Foto: Mona De Weerdt

Photo: Mona De Weerdt

Mona De Weerdt (*1987) is a theatre and dance scholar and dramaturge. From 2012-2016, she researched and taught at the Institute of Theatre Studies at the University of Bern. From 2016-2018 she worked as a dramaturge at Südpol Lucerne. She currently works as a project dramaturge at TanzPlan Ost and as a freelance dramaturge with various choreographers and companies on the topics of climate catastrophe, the connections between individual, ecological, social and political exhaustion phenomena, identity and neurodiversity. In 2019, she received a cultural award from the City of Zurich in recognition of her work in dramaturgy and dance studies. Together with filmmaker Michelle Ettlin, she has been realising the project Choreographers at Work! - a documentary film series about creation processes in contemporary dance. www.choreographersatwork.ch

Project

Mona De Weerdt - doing dramaturgy 

What is dramaturgy in dance? And what does a dance dramaturge actually do? Dance dramaturges are often asked this question, and it is not easy or conclusive to answer. This is because dramaturgical work is diverse and involves a wide variety of functions and areas of responsibility. As part of the Double Mentoring program, Mona De Weerdt, accompanied by mentor Adina Secretan, is dedicating herself to contemporary dramaturgical practices in dance. The doing dramaturgy project initiated by Mona aims to encourage encounters and exchanges between dance dramaturges far removed from competitive thinking and to break up the often solitary dramaturgical activity learnt in a learning-by-doing process. To engage in an exchange, Mona De Weerdt conducts interviews with various dance dramaturges. What is their respective self-image as a dramaturge? How do they describe their dramaturgical practice? What methods and tools do they use in the creative process? A workshop is also planned with the invited dramaturges for the purpose of meeting, networking and generating collective knowledge.

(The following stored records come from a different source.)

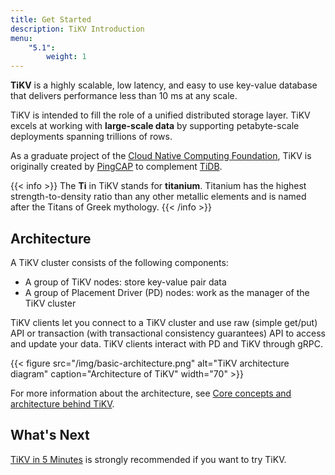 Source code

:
 ```yaml
---
title: Get Started
description: TiKV Introduction
menu:
    "5.1":
        weight: 1
---
```


**TiKV** is a highly scalable, low latency, and easy to use key-value database that delivers performance less than 10 ms at any scale.

TiKV is intended to fill the role of a unified distributed storage layer. TiKV excels at working with **large-scale data** by supporting petabyte-scale deployments spanning trillions of rows.

As a graduate project of the [Cloud Native Computing Foundation](https://www.cncf.io/), TiKV is originally created by [PingCAP](https://pingcap.com/en) to complement [TiDB](https://github.com/pingcap/tidb).

{{< info >}}
The **Ti** in TiKV stands for **titanium**. Titanium has the highest strength-to-density ratio than any other metallic elements and is named after the Titans of Greek mythology.
{{< /info >}}

## Architecture

A TiKV cluster consists of the following components:

- A group of TiKV nodes: store key-value pair data
- A group of Placement Driver (PD) nodes: work as the manager of the TiKV cluster

TiKV clients let you connect to a TiKV cluster and use raw (simple get/put) API or transaction (with transactional consistency guarantees) API to access and update your data. TiKV clients interact with PD and TiKV through gRPC.

{{< figure
    src="/img/basic-architecture.png"
    alt="TiKV architecture diagram"
    caption="Architecture of TiKV"
    width="70" >}}

For more information about the architecture, see [Core concepts and architecture behind TiKV](../../reference/architecture/overview/).

## What's Next

[TiKV in 5 Minutes](../tikv-in-5-minutes/) is strongly recommended if you want to try TiKV. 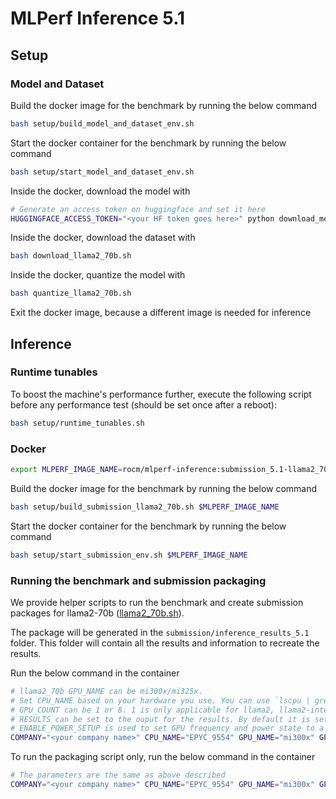 # MLPerf Inference 5.1

## Setup

### Model and Dataset

Build the docker image for the benchmark by running the below command

```bash
bash setup/build_model_and_dataset_env.sh
```

Start the docker container for the benchmark by running the below command

```bash
bash setup/start_model_and_dataset_env.sh
```

Inside the docker, download the model with

```bash
# Generate an access token on huggingface and set it here
HUGGINGFACE_ACCESS_TOKEN="<your HF token goes here>" python download_model.py
```

Inside the docker, download the dataset with

```bash
bash download_llama2_70b.sh
```

Inside the docker, quantize the model with

```bash
bash quantize_llama2_70b.sh
```

Exit the docker image, because a different image is needed for inference

## Inference

### Runtime tunables

To boost the machine's performance further, execute the following script before any performance test (should be set once after a reboot):

```bash
bash setup/runtime_tunables.sh
```

### Docker

```bash
export MLPERF_IMAGE_NAME=rocm/mlperf-inference:submission_5.1-llama2_70b
```

Build the docker image for the benchmark by running the below command

```bash
bash setup/build_submission_llama2_70b.sh $MLPERF_IMAGE_NAME
```

Start the docker container for the benchmark by running the below command

```bash
bash setup/start_submission_env.sh $MLPERF_IMAGE_NAME
```

### Running the benchmark and submission packaging

We provide helper scripts to run the benchmark and create submission packages for llama2-70b ([llama2_70b.sh](./submission/llama2_70b.sh)).

The package will be generated in the `submission/inference_results_5.1` folder. This folder will contain all the results and information to recreate the results.

Run the below command in the container

```bash
# llama2_70b GPU_NAME can be mi300x/mi325x.
# Set CPU_NAME based on your hardware you use. You can use `lscpu | grep name`.
# GPU_COUNT can be 1 or 8. 1 is only applicable for llama2, llama2-interactive and mixtral-8x7b.
# RESULTS can be set to the ouput for the results. By default it is set to the results directory of the CWD (/lab-mlperf-inference/submission/results).
# ENABLE_POWER_SETUP is used to set GPU frequency and power state to a predetermined value for best performace. By default it is set to `1` set it to `0` to disable it.
COMPANY="<your company name>" CPU_NAME="EPYC_9554" GPU_NAME="mi300x" GPU_COUNT=8 RESULTS="<output directory name>" ENABLE_POWER_SETUP=1 bash /lab-mlperf-inference/submission/llama2_70b.sh
```

To run the packaging script only, run the below command in the container
```bash
# The parameters are the same as above described
COMPANY="<your company name>" CPU_NAME="EPYC_9554" GPU_NAME="mi300x" GPU_COUNT=8 RESULTS="<output directory name>" bash /lab-mlperf-inference/submission/package_submission.sh
```
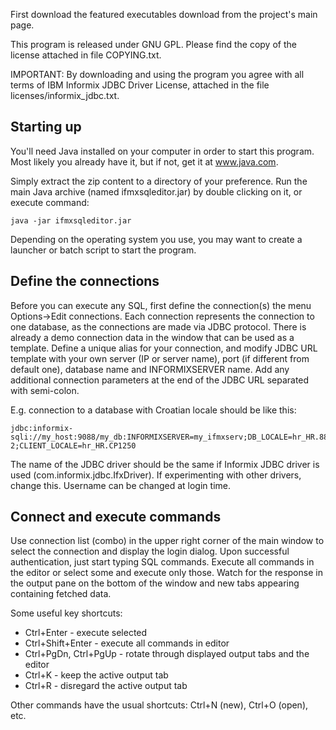 First download the featured executables download from the project's main page.

This program is released under GNU GPL. Please find the copy of the license attached in file COPYING.txt.

IMPORTANT: By downloading and using the program you agree with all terms of IBM Informix JDBC Driver License, attached in the file licenses/informix\_jdbc.txt.


## Starting up ##

You'll need Java installed on your computer in order to start this program. Most likely you already have it, but if not, get it at www.java.com.

Simply extract the zip content to a directory of your preference. Run the main Java archive (named ifmxsqleditor.jar) by double clicking on it, or execute command:

`java -jar ifmxsqleditor.jar`

Depending on the operating system you use, you may want to create a launcher or batch script to start the program.


## Define the connections ##

Before you can execute any SQL, first define the connection(s) the menu Options->Edit connections. Each connection represents the connection to one database, as the connections are made via JDBC protocol. There is already a demo
connection data in the window that can be used as a template. Define a unique alias for your connection, and modify JDBC URL template with your own server (IP or server name), port (if different from default one), database name and INFORMIXSERVER name. Add any additional connection parameters at the end of the JDBC URL separated with semi-colon.

E.g. connection to a database with Croatian locale should be like this:

```
jdbc:informix-sqli://my_host:9088/my_db:INFORMIXSERVER=my_ifmxserv;DB_LOCALE=hr_HR.8859-2;CLIENT_LOCALE=hr_HR.CP1250
```

The name of the JDBC driver should be the same if Informix JDBC driver is used (com.informix.jdbc.IfxDriver). If experimenting with other drivers, change this.
Username can be changed at login time.


## Connect and execute commands ##

Use connection list (combo) in the upper right corner of the main window to select the connection and display the login dialog. Upon successful authentication, just start typing SQL commands. Execute all commands in the editor or select some and execute only those. Watch for the response in the output pane on the bottom of the window and new tabs appearing containing fetched data.

Some useful key shortcuts:

  * Ctrl+Enter - execute selected
  * Ctrl+Shift+Enter - execute all commands in editor
  * Ctrl+PgDn, Ctrl+PgUp - rotate through displayed output tabs and the editor
  * Ctrl+K - keep the active output tab
  * Ctrl+R - disregard the active output tab

Other commands have the usual shortcuts: Ctrl+N (new), Ctrl+O (open), etc.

The dramaturgical knowledge collected and newly generated in this way will be systematically processed by Mona De Weerdt and published in a form yet to be determined (homepage, poster, booklet, concrete toolbox). The result will be a kind of toolbox that opens playful access to dramaturgical practices and approaches and contains research, composition and feedback methods that help to structure and reflect on processes and clarify political, ethical, structural, conceptual as well as production and reception-aesthetic questions. This fills a gap, as established methods, easily available approaches and concrete dramaturgical tools and practices in the sense of a "dramaturgical toolbox" for (prospective as well as experienced) dramaturges, choreographers and dance theorists are (almost) non-existent.